Vanity Fair wins August Sidney for Revealing the Terrifying Dysfunction at Trump’s Department of Energy
Michael Lewis wins the August Sidney for “The Scariest Nuclear Threat Could be Coming from Inside the White House,” published by Vanity Fair.
The Department of Energy (DOE) maintains our nuclear arsenal, guards against nuclear accidents, monitors international nuclear pact compliance and keeps fissile material out of the hands of terrorists around the world. Sounds important, right? And did you know that DOE incubates cutting-edge alternative energy tech, fosters scientists and startups, and delves into the origins the universe?
Now consider that Donald Trump’s Department of Energy is headed by Rick Perry, a man who once campaigned to have the agency abolished and who later admitted during his cabinet confirmation that he didn’t understand what it did. Lewis reveals that DOE’s woes go far deeper than an oddly disconnected front man and looming budget cuts.
After the election, DOE officials waited for Trump officials who never showed up or who refused to be briefed on the most basic aspects of operations. Obama appointees were let go without anyone to replace them. The department’s Obama-era CFO finally just left when he was neither asked to leave nor invited to stay. The top official in charge of the nuclear weapons program packed up his belongings and left the building before some members of Congress realized there was no one to replace him and persuaded the White House to hire him back.
Trump’s DOE is leaving terrifying risks “essentially unmanaged,” as Lewis puts it. After six months in office, Presidents Obama and Bush had already installed most of their top 10 DOE appointees, whereas Trump has only placed Perry.
“Lewis’s reporting lays bare the potentially catastrophic neglect of the Department of Energy,” said Sidney judge Lindsay Beyerstein. “The piece hints at even larger problems in Trump’s federal government where vital positions remain unfilled across the board, seemingly by design.”
Michael Lewis is the author of several New York Times bestselling books including The Big Short, The Blind Side, and Moneyball. He is a columnist for Vanity Fair and Bloomberg View.
Q: How did you become interested in the fate of the Department of Energy under Trump?

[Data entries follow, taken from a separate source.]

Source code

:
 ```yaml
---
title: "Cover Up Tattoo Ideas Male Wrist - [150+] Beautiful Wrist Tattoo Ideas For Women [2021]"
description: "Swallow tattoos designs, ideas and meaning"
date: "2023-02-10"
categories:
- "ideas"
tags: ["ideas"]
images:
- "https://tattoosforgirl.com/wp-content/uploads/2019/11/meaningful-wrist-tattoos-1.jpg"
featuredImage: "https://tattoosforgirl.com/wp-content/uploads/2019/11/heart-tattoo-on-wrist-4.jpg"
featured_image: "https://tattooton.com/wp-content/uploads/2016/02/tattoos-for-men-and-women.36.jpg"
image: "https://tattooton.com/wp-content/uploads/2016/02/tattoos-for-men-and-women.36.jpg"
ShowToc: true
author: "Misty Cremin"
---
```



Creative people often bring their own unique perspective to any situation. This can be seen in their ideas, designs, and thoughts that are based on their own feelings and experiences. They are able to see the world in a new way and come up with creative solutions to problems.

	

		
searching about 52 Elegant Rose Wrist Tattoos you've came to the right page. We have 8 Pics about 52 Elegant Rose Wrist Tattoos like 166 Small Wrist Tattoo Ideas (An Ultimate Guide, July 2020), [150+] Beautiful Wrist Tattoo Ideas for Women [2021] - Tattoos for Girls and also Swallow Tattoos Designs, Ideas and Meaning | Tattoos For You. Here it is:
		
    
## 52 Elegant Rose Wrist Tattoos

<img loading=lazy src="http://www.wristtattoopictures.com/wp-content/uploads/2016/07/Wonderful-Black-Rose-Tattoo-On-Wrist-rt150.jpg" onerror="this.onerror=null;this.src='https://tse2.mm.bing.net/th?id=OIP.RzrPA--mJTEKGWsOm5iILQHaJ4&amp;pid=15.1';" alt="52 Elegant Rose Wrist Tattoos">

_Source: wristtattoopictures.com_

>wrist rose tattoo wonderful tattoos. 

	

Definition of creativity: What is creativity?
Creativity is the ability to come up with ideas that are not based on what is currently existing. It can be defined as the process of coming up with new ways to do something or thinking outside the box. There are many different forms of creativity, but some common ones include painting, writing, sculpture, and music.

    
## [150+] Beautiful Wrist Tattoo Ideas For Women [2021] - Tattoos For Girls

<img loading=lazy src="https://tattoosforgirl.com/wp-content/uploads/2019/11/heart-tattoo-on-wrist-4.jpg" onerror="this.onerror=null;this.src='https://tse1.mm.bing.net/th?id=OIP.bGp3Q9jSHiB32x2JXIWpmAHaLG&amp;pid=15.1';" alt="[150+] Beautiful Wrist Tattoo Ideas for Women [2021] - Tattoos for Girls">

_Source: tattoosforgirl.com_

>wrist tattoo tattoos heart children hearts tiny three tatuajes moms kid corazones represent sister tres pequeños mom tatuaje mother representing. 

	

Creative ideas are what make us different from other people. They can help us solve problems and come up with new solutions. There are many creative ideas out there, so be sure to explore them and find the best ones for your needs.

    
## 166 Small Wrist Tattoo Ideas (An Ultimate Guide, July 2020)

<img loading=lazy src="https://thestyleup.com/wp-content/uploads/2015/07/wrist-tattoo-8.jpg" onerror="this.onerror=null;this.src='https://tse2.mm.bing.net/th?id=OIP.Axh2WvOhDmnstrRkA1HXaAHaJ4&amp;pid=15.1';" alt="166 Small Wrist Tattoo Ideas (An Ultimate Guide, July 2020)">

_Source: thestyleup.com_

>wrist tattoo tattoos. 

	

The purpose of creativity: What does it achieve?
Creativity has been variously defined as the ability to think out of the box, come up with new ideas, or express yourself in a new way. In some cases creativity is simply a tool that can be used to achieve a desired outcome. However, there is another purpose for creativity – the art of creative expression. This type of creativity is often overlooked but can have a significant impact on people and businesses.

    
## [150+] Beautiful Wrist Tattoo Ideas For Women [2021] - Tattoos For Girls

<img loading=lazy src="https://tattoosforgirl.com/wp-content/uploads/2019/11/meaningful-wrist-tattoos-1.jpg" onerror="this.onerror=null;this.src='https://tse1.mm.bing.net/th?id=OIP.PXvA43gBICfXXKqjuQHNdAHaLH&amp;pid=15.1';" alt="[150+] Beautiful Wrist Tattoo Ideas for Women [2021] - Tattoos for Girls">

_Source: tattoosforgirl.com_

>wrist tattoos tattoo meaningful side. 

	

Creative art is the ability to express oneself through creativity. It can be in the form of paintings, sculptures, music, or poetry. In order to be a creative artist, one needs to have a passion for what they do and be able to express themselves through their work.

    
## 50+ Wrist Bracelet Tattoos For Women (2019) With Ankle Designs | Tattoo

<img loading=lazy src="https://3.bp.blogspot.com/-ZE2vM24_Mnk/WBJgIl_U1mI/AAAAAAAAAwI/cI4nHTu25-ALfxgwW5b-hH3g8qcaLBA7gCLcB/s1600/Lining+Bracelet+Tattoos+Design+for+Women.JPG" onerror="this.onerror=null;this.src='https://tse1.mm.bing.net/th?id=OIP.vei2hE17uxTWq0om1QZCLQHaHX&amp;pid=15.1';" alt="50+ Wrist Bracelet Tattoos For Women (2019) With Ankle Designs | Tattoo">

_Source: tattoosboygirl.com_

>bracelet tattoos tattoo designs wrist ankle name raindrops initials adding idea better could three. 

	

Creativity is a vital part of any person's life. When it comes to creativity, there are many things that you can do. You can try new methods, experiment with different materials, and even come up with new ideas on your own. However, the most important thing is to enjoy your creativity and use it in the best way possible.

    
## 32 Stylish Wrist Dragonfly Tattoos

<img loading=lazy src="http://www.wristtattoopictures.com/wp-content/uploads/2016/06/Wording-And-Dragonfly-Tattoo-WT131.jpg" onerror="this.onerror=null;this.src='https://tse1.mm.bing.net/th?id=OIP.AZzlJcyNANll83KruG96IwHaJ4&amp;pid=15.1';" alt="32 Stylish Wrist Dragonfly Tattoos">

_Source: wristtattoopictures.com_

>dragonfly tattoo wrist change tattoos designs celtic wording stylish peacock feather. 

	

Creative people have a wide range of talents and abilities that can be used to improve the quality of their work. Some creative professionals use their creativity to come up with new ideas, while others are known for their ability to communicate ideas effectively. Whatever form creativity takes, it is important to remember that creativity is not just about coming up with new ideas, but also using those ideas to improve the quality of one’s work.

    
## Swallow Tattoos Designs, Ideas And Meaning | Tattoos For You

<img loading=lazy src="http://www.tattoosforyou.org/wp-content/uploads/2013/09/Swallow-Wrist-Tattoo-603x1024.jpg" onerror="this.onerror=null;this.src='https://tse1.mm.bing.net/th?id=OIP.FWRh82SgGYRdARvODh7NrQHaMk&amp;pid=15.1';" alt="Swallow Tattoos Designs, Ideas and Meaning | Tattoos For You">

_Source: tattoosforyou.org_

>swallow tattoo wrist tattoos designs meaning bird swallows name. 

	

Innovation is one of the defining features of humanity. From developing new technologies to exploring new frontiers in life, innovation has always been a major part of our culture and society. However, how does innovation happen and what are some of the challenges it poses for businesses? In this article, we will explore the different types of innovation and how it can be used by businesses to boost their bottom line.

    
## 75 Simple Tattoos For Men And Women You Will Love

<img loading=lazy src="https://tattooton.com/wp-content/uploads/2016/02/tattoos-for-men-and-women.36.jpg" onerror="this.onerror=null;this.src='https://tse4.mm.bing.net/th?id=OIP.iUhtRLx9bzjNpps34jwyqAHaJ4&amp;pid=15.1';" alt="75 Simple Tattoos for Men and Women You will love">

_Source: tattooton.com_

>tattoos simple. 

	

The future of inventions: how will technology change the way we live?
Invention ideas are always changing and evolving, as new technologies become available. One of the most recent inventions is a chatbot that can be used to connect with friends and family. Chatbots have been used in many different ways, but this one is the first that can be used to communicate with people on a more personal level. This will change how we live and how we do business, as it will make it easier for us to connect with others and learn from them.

A: When Trump appointed Rick Perry to be the new head of the DOA it was sheer theater of the absurd. You will recall that Perry, in his 2012 presidential run, had called for the department’s abolition without being able to remember its name or knowing what it did. This situation seemed too rich to pass up.
Q: Of all the dire scenarios that you entertain in the piece—from a nuclear spill to a North Korean crisis—is there one in particular that keeps you up at night?
A: One of my major sources for the piece, John MacWilliams, who had been the DOE’s chief risk officer, cited an attack by North Korea as the most nightmarish prospect, and one that was increasingly likely, given that we no longer have the knowledgeable experts we once had in the D.O.E. researching North Korean capabilities. Recent events bear this out.
Q: How did not having a security clearance complicate the reporting of this story, and how did you get around this obstacle?
There were certain details unavailable to me, but the threats they involve are so fundamental that they can be appreciated even without many specific details.
A: Other than human sources, what resources did you use to get up to speed on the inner workings of D.O.E.(books, court documents, government reports…)?
Plutopia by Kate Brown; The Making of the Atomic Bomb by Richard Rhodes; The American Census, by Margo J. Anderson; Big Data: A Revolution That Will Transform How We Live, Work, and Think, by Viktor Mayer-Schönberger and Kenneth Cukier; Lights Out: A Cyberattack, a Nation Unprepared, Surviving the Aftermath, by Ted Koppel; Presidential Transitions, by Patrick H. Sanaghan and Larry Goldstein; Preparing to be President: The Memos of Richard E. Neustadt, by Richard E. Neustadt and Charles Jones; and Plutonium: A History of the World’s Most Dangerous Element, by Jeremy Bernstein.
Q: Was it difficult to get John MacWilliams, the former chief risk officer for D.O.E., to talk?
A: MacWilliams thought it was important to speak to a journalist, given that the plight of the D.O.E. under Trump and Perry had not been seriously reported.